TASK DETAILS
Show every line of the data that contains the string "like".
^^^^
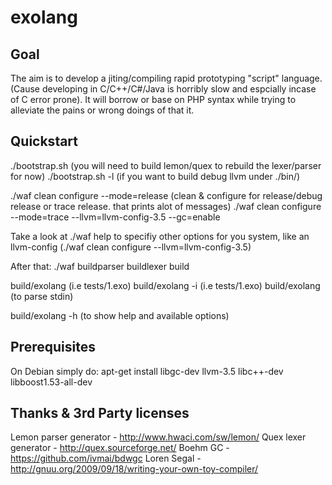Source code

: exolang
=======

Goal
----
The aim is to develop a jiting/compiling rapid prototyping "script" language. (Cause developing in C/C++/C#/Java is horribly slow and espcially incase of C error prone).
It will borrow or base on PHP syntax while trying to alleviate the pains or wrong doings of that it.

Quickstart
----------
./bootstrap.sh						(you will need to build lemon/quex to rebuild the lexer/parser for now)
./bootstrap.sh -l					(if you want to build debug llvm under ./bin/)

./waf clean configure --mode=release	(clean & configure for release/debug release or trace release. that prints alot of messages)
./waf clean configure --mode=trace --llvm=llvm-config-3.5 --gc=enable

Take a look at ./waf help to specifiy other options for you system, like an llvm-config (./waf clean configure --llvm=llvm-config-3.5)

After that:
./waf buildparser buildlexer build

build/exolang <filename>			(i.e tests/1.exo)
build/exolang -i <filename>			(i.e tests/1.exo)
build/exolang						(to parse stdin)

build/exolang -h					(to show help and available options)

Prerequisites
-------------
On Debian simply do:
apt-get install libgc-dev llvm-3.5 libc++-dev libboost1.53-all-dev


Thanks & 3rd Party licenses
---------------------------
Lemon parser generator	- <http://www.hwaci.com/sw/lemon/>
Quex lexer generator	- <http://quex.sourceforge.net/>
Boehm GC				- <https://github.com/ivmai/bdwgc>
Loren Segal				- <http://gnuu.org/2009/09/18/writing-your-own-toy-compiler/>
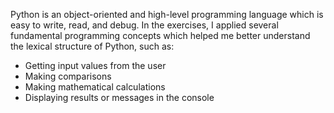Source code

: Python is an object-oriented and high-level programming language which is easy to write, read, and debug. 
In the exercises, I applied several fundamental programming concepts which helped me better understand the lexical structure of Python, such as:
* Getting input values from the user
* Making comparisons
* Making mathematical calculations
* Displaying results or messages in the console


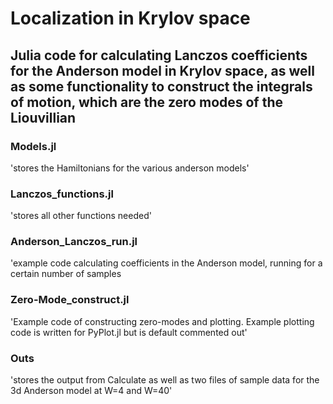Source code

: # Localization in Krylov space

## Julia code for calculating Lanczos coefficients for the Anderson model in Krylov space, as well as some functionality to construct the integrals of motion, which are the zero modes of the Liouvillian

### Models.jl 
'stores the Hamiltonians for the various anderson models'

### Lanczos_functions.jl 
'stores all other functions needed'

### Anderson_Lanczos_run.jl 
'example code calculating coefficients in the Anderson model, running for a certain number of samples

### Zero-Mode_construct.jl 
'Example code of constructing zero-modes and plotting. Example plotting code is written for PyPlot.jl but is default commented out'

### Outs 
'stores the output from Calculate as well as two files of sample data for the 3d Anderson model at W=4 and W=40'
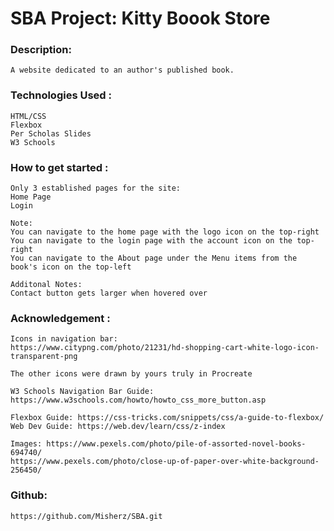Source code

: # SBA Project: Kitty Boook Store
### Description: 
    A website dedicated to an author's published book.


### Technologies Used :
    HTML/CSS
    Flexbox
    Per Scholas Slides
    W3 Schools


### How to get started :
    Only 3 established pages for the site: 
    Home Page
    Login

    Note:
    You can navigate to the home page with the logo icon on the top-right
    You can navigate to the login page with the account icon on the top-right
    You can navigate to the About page under the Menu items from the book's icon on the top-left

    Additonal Notes:
    Contact button gets larger when hovered over



### Acknowledgement :
    Icons in navigation bar:
    https://www.citypng.com/photo/21231/hd-shopping-cart-white-logo-icon-transparent-png

    The other icons were drawn by yours truly in Procreate

    W3 Schools Navigation Bar Guide: https://www.w3schools.com/howto/howto_css_more_button.asp

    Flexbox Guide: https://css-tricks.com/snippets/css/a-guide-to-flexbox/
    Web Dev Guide: https://web.dev/learn/css/z-index

    Images: https://www.pexels.com/photo/pile-of-assorted-novel-books-694740/
    https://www.pexels.com/photo/close-up-of-paper-over-white-background-256450/


### Github:
    https://github.com/Misherz/SBA.git

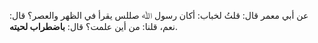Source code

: عن أبي معمر قال: قلتُ لخباب: أكان رسول ﷲ صللس يقرأ في الظهر والعصر؟ قال: نعم، قلنا: من أين علمت؟ قال: **باضطراب لحيته**.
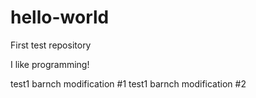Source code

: # hello-world
First test repository

I like programming!

test1 barnch modification #1
test1 barnch modification #2
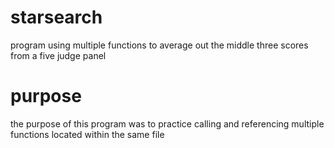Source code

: # starsearch
program using multiple functions to average out the middle three scores from a five judge panel

# purpose
the purpose of this program was to practice calling and referencing multiple functions located within the same file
^^^^
EXERCISE RESULT
Take a look at ./waf help to specifiy other options for you system, like an llvm-config (./waf clean configure --llvm=llvm-config-3.5)
I like programming!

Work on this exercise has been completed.